Question 5
In terms of \(\mathbb{P}(X=n)\) and \(\mathbb{P}(X=2n)\), what are \(\mathbb{P}(A=2n \text{ and } L)\) and \(\mathbb{P}(A=2n \text{ and } S)\)?
Show explanation for Question 5
These are the probabilities of the two full scenarios that can produce the observation \(A=2n\). Because the handoff itself is random, each one gets a factor of \(\frac12\):
\[
\mathbb{P}(A=2n \text{ and } L)=\frac12\mathbb{P}(X=n),
\qquad
\mathbb{P}(A=2n \text{ and } S)=\frac12\mathbb{P}(X=2n).
\]
Question 6
Suppose you try to use this equal-split idea for every even observation that can occur.

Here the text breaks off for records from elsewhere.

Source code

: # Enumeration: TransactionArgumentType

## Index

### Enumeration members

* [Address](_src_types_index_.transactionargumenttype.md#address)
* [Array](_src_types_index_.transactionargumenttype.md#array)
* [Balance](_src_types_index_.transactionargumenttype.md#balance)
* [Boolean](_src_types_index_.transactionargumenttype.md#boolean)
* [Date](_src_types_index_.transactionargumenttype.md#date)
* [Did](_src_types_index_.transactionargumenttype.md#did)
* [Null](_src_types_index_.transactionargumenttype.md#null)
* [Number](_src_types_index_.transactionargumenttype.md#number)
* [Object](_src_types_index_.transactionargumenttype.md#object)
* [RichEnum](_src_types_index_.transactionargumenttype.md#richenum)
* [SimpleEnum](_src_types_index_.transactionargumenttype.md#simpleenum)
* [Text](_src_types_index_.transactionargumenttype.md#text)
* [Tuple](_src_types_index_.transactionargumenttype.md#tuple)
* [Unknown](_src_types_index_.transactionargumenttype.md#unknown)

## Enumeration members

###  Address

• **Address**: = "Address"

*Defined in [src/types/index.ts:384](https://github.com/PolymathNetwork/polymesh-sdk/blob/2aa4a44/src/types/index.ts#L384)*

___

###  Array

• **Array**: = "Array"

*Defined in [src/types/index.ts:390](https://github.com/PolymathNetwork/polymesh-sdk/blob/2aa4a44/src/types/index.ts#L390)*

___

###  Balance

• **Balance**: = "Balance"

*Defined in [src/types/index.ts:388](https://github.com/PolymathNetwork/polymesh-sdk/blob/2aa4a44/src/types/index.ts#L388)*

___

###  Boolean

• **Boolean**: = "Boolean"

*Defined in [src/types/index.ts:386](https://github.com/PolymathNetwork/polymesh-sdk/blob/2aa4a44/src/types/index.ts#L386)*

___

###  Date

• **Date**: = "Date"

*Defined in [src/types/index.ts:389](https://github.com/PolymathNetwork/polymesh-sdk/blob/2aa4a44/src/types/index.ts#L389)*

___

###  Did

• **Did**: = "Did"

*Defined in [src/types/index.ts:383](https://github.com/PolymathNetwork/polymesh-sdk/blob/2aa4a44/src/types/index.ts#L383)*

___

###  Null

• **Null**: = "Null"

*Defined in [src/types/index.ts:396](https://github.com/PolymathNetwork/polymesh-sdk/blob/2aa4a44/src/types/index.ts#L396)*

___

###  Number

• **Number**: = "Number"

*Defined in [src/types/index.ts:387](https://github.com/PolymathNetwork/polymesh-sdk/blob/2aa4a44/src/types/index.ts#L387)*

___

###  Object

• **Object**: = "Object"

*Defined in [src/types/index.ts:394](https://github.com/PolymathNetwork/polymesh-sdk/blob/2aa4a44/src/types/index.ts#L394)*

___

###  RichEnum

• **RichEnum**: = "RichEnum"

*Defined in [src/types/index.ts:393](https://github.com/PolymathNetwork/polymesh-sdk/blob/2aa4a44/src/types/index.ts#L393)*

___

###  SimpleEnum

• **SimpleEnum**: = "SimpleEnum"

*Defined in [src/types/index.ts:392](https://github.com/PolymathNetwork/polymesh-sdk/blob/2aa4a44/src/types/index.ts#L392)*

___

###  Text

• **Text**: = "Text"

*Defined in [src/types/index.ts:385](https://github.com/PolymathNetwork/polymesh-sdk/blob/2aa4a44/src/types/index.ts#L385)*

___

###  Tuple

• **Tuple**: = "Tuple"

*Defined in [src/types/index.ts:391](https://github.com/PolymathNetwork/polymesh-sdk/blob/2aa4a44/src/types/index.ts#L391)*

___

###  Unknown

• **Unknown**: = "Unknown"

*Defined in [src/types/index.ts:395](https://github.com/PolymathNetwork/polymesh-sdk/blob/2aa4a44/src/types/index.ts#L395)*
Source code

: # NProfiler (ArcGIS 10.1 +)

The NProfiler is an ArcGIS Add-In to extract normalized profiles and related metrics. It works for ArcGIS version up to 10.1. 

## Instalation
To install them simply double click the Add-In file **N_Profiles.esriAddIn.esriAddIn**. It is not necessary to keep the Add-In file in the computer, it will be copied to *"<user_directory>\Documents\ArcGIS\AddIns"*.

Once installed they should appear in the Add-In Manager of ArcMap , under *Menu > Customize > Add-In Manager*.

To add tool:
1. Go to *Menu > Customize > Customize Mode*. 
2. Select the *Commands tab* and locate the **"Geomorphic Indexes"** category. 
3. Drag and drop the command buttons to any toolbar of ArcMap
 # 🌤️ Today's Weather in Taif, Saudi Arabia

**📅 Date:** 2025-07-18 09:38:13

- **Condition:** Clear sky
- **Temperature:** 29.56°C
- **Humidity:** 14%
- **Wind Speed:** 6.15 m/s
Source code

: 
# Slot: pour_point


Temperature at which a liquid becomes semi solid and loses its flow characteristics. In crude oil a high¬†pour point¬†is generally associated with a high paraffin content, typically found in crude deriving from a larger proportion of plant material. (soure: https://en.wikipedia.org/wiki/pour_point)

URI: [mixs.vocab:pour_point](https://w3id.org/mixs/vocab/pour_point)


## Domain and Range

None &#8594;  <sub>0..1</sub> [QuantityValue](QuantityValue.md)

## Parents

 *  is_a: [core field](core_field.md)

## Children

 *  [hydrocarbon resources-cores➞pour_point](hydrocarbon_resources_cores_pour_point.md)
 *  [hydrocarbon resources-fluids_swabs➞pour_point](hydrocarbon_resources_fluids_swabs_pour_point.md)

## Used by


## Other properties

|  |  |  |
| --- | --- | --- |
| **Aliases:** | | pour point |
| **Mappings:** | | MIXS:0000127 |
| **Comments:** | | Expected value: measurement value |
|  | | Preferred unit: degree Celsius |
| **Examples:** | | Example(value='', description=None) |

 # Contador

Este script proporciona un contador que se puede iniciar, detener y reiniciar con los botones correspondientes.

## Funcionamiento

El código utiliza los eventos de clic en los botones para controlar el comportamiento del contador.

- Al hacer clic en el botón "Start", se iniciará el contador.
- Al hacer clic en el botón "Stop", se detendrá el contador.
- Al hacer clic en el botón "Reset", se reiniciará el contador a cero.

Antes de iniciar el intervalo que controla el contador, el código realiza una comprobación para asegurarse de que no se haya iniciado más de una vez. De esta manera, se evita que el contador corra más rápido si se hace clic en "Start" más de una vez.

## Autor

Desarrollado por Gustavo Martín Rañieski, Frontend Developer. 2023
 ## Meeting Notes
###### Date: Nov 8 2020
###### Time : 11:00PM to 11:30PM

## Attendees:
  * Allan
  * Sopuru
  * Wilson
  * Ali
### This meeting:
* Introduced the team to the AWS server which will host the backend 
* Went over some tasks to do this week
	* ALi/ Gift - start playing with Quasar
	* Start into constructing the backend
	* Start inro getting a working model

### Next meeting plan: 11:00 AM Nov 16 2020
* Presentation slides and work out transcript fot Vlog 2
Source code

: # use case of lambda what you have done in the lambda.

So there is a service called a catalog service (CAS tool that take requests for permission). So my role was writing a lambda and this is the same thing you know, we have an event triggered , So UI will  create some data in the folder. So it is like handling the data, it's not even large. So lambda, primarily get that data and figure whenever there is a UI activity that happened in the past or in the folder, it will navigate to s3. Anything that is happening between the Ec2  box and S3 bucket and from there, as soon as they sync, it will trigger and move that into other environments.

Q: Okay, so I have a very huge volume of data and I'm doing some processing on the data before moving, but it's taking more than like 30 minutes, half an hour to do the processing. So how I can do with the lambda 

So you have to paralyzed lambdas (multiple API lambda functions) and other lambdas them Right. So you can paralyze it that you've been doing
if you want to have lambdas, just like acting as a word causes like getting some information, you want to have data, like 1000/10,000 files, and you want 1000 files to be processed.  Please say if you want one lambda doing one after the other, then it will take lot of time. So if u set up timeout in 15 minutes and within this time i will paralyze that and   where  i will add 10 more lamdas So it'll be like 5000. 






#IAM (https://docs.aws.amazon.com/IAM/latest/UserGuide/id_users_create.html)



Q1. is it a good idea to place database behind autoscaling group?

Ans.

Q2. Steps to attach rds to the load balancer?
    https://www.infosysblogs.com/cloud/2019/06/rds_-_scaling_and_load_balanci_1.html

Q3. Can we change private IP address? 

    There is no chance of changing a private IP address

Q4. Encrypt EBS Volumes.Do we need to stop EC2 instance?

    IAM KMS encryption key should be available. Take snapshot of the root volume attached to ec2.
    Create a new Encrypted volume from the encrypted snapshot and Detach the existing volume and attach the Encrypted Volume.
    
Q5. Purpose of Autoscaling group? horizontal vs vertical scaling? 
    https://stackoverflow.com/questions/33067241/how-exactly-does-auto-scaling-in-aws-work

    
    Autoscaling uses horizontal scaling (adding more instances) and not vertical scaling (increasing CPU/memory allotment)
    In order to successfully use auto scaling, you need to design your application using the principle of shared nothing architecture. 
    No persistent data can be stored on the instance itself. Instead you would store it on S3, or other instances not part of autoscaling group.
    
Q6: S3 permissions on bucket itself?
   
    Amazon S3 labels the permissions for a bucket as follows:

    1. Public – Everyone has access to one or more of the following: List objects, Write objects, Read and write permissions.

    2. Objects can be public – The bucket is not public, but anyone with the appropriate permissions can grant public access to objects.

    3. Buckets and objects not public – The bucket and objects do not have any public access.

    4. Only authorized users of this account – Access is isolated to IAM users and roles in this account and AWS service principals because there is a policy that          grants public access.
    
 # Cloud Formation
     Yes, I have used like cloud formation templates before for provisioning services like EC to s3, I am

What relationship does that force the probabilities
\[
\mathbb{P}(X=1),\ \mathbb{P}(X=2),\ \mathbb{P}(X=4),\ \mathbb{P}(X=8),\dots
\]
to have?
\[
\mathbb{P}(X=3),\ \mathbb{P}(X=6),\ \mathbb{P}(X=12),\ \mathbb{P}(X=24),\dots
\]
What relationship would those probabilities have to satisfy?
Could one honest probability distribution on the positive integers behave that way?
Show explanation for Question 6
Question 5 shows that whenever the even observation \(A=2n\) can occur, the equal-split idea would force
\[
\mathbb{P}(X=n)=\mathbb{P}(X=2n)
\]
So along the first list of values, you would get
\[
\mathbb{P}(X=1)=\mathbb{P}(X=2)=\mathbb{P}(X=4)=\mathbb{P}(X=8)=\cdots .
\]
Along the second list, you would get
\[
\mathbb{P}(X=3)=\mathbb{P}(X=6)=\mathbb{P}(X=12)=\mathbb{P}(X=24)=\cdots .
\]
The same thing would happen starting from any odd number.
If some odd number had positive probability, then all of its doubles would have that same positive probability too. That would create infinitely many equal positive terms, so the total probability would be larger than \(1\).
So every odd number would have to get probability \(0\). Now suppose some positive integer had positive probability. If you keep dividing that number by \(2\) until you can no longer do so, you eventually land on an odd number, and the equalities above say the probability stays the same at each step. That would produce an odd number with positive probability, which is impossible.
So this would force
\[
\mathbb{P}(X=n)=0
\qquad\text{for every positive integer } n,
\]
which is impossible for a probability distribution.
Therefore the equal-split assumption cannot come from one honest probability model.